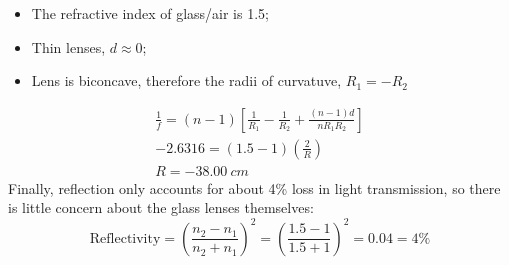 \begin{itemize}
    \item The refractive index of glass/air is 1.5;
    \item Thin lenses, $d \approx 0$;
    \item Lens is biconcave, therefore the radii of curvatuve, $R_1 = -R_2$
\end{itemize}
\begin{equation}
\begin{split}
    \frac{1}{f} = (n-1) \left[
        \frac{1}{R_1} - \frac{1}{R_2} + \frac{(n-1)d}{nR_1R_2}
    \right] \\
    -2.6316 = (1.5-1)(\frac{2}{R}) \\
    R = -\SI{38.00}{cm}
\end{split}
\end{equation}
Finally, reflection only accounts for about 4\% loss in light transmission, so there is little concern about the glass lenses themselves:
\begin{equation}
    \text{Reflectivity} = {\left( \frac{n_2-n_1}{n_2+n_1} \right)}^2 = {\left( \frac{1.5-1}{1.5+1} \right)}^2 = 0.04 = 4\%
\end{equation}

### PROMPT
Only the pictures are to be left out; restate everything else in the listing word for word.

### SOLVED PROBLEM
 \begin{itemize}
    \item The refractive index of glass/air is 1.5;
    \item Thin lenses, $d \approx 0$;
    \item Lens is biconcave, therefore the radii of curvatuve, $R_1 = -R_2$
\end{itemize}
\begin{equation}
\begin{split}
    \frac{1}{f} = (n-1) \left[
        \frac{1}{R_1} - \frac{1}{R_2} + \frac{(n-1)d}{nR_1R_2}
    \right] \\
    -2.6316 = (1.5-1)(\frac{2}{R}) \\
    R = -\SI{38.00}{cm}
\end{split}
\end{equation}
Finally, reflection only accounts for about 4\% loss in light transmission, so there is little concern about the glass lenses themselves:
\begin{equation}
    \text{Reflectivity} = {\left( \frac{n_2-n_1}{n_2+n_1} \right)}^2 = {\left( \frac{1.5-1}{1.5+1} \right)}^2 = 0.04 = 4\%
\end{equation}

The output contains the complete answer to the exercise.